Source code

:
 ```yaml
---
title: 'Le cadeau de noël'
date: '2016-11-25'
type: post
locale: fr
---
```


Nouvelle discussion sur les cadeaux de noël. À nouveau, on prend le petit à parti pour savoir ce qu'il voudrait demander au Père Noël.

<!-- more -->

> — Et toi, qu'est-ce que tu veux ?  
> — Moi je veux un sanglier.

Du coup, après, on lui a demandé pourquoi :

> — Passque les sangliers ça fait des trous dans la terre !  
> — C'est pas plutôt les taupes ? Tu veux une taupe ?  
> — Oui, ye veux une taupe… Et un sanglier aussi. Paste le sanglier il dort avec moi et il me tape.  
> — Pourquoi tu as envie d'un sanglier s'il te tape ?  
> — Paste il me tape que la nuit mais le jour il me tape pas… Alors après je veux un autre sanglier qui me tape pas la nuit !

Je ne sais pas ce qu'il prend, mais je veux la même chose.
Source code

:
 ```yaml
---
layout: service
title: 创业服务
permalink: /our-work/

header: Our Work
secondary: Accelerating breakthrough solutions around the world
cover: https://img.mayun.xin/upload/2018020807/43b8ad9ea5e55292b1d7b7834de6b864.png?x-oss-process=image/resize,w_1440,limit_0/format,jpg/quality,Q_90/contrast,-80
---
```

**Task to complete**
What lines hold the string "noël"? Pick them out of the data.

**Answer to this task**
title: 'Le cadeau de noël'
Nouvelle discussion sur les cadeaux de noël. À nouveau, on prend le petit à parti pour savoir ce qu'il voudrait demander au Père Noël.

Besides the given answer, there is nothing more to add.